• _Task description_: Could you retype all of the entries below word for word?
##### Records for this exercise #####
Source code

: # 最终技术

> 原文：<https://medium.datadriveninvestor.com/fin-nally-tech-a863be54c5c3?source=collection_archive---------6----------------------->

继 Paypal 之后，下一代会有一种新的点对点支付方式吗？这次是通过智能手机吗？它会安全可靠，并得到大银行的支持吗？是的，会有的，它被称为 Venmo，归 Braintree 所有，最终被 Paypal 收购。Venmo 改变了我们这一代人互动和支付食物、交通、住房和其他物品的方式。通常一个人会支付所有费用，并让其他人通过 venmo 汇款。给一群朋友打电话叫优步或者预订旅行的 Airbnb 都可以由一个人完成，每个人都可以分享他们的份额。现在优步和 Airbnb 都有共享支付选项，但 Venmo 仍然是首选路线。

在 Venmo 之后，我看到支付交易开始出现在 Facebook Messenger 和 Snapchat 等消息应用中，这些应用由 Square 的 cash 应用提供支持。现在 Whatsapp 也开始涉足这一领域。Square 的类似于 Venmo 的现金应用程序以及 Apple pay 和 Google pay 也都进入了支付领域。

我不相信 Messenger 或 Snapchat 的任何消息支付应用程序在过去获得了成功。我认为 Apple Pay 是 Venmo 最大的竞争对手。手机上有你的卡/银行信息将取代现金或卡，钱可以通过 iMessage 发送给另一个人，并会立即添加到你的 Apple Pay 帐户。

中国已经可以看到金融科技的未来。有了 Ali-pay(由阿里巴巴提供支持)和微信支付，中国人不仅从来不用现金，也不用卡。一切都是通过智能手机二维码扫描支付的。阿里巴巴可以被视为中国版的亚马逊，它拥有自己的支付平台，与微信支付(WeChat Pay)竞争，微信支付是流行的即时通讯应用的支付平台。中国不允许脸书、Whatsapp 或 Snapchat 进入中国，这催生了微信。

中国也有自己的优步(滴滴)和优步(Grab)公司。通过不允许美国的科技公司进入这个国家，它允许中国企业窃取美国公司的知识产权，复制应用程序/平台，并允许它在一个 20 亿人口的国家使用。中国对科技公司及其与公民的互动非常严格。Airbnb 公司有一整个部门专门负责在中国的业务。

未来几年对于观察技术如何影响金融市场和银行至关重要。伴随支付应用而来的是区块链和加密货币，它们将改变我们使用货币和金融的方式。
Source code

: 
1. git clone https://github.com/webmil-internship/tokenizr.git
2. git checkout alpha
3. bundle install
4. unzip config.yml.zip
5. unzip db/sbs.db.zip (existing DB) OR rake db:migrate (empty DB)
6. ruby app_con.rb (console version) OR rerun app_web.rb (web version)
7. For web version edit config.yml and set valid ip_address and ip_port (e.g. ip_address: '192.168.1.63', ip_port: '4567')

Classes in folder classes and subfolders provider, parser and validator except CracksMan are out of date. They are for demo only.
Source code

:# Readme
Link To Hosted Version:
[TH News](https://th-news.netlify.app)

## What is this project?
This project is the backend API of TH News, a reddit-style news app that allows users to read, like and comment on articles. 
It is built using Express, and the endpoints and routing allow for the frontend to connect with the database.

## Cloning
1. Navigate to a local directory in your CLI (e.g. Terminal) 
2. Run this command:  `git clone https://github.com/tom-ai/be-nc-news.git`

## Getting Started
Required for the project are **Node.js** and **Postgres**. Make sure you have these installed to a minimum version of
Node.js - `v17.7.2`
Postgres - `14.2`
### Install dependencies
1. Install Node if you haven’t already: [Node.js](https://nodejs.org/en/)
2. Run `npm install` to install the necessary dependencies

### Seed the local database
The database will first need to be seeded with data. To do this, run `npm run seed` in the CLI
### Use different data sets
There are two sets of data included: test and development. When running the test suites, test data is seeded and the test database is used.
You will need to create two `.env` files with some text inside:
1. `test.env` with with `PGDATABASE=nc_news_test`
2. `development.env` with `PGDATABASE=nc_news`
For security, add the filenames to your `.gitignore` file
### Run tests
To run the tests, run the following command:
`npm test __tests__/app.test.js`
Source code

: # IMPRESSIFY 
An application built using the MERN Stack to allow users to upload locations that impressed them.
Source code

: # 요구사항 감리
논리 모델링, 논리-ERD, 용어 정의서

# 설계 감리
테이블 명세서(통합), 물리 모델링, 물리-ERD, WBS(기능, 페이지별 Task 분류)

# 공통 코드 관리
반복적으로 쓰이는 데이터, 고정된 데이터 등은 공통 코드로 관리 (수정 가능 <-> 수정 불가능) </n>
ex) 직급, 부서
#####
• _Solution for this task_:
Source code

: # 最终技术

> 原文：<https://medium.datadriveninvestor.com/fin-nally-tech-a863be54c5c3?source=collection_archive---------6----------------------->

继 Paypal 之后，下一代会有一种新的点对点支付方式吗？这次是通过智能手机吗？它会安全可靠，并得到大银行的支持吗？是的，会有的，它被称为 Venmo，归 Braintree 所有，最终被 Paypal 收购。Venmo 改变了我们这一代人互动和支付食物、交通、住房和其他物品的方式。通常一个人会支付所有费用，并让其他人通过 venmo 汇款。给一群朋友打电话叫优步或者预订旅行的 Airbnb 都可以由一个人完成，每个人都可以分享他们的份额。现在优步和 Airbnb 都有共享支付选项，但 Venmo 仍然是首选路线。

在 Venmo 之后，我看到支付交易开始出现在 Facebook Messenger 和 Snapchat 等消息应用中，这些应用由 Square 的 cash 应用提供支持。现在 Whatsapp 也开始涉足这一领域。Square 的类似于 Venmo 的现金应用程序以及 Apple pay 和 Google pay 也都进入了支付领域。

我不相信 Messenger 或 Snapchat 的任何消息支付应用程序在过去获得了成功。我认为 Apple Pay 是 Venmo 最大的竞争对手。手机上有你的卡/银行信息将取代现金或卡，钱可以通过 iMessage 发送给另一个人，并会立即添加到你的 Apple Pay 帐户。

中国已经可以看到金融科技的未来。有了 Ali-pay(由阿里巴巴提供支持)和微信支付，中国人不仅从来不用现金，也不用卡。一切都是通过智能手机二维码扫描支付的。阿里巴巴可以被视为中国版的亚马逊，它拥有自己的支付平台，与微信支付(WeChat Pay)竞争，微信支付是流行的即时通讯应用的支付平台。中国不允许脸书、Whatsapp 或 Snapchat 进入中国，这催生了微信。

中国也有自己的优步(滴滴)和优步(Grab)公司。通过不允许美国的科技公司进入这个国家，它允许中国企业窃取美国公司的知识产权，复制应用程序/平台，并允许它在一个 20 亿人口的国家使用。中国对科技公司及其与公民的互动非常严格。Airbnb 公司有一整个部门专门负责在中国的业务。

未来几年对于观察技术如何影响金融市场和银行至关重要。伴随支付应用而来的是区块链和加密货币，它们将改变我们使用货币和金融的方式。
Source code

: 
1. git clone https://github.com/webmil-internship/tokenizr.git
2. git checkout alpha
3. bundle install
4. unzip config.yml.zip
5. unzip db/sbs.db.zip (existing DB) OR rake db:migrate (empty DB)
6. ruby app_con.rb (console version) OR rerun app_web.rb (web version)
7. For web version edit config.yml and set valid ip_address and ip_port (e.g. ip_address: '192.168.1.63', ip_port: '4567')

Classes in folder classes and subfolders provider, parser and validator except CracksMan are out of date. They are for demo only.
Source code

:# Readme
Link To Hosted Version:
[TH News](https://th-news.netlify.app)

## What is this project?
This project is the backend API of TH News, a reddit-style news app that allows users to read, like and comment on articles. 
It is built using Express, and the endpoints and routing allow for the frontend to connect with the database.

## Cloning
1. Navigate to a local directory in your CLI (e.g. Terminal) 
2. Run this command:  `git clone https://github.com/tom-ai/be-nc-news.git`

## Getting Started
Required for the project are **Node.js** and **Postgres**. Make sure you have these installed to a minimum version of
Node.js - `v17.7.2`
Postgres - `14.2`
### Install dependencies
1. Install Node if you haven’t already: [Node.js](https://nodejs.org/en/)
2. Run `npm install` to install the necessary dependencies

### Seed the local database
The database will first need to be seeded with data. To do this, run `npm run seed` in the CLI
### Use different data sets
There are two sets of data included: test and development. When running the test suites, test data is seeded and the test database is used.
You will need to create two `.env` files with some text inside:
1. `test.env` with with `PGDATABASE=nc_news_test`
2. `development.env` with `PGDATABASE=nc_news`
For security, add the filenames to your `.gitignore` file
### Run tests
To run the tests, run the following command:
`npm test __tests__/app.test.js`
Source code

: # IMPRESSIFY 
An application built using the MERN Stack to allow users to upload locations that impressed them.
Source code

: # 요구사항 감리
논리 모델링, 논리-ERD, 용어 정의서

# 설계 감리
테이블 명세서(통합), 물리 모델링, 물리-ERD, WBS(기능, 페이지별 Task 분류)

# 공통 코드 관리
반복적으로 쓰이는 데이터, 고정된 데이터 등은 공통 코드로 관리 (수정 가능 <-> 수정 불가능) </n>
ex) 직급, 부서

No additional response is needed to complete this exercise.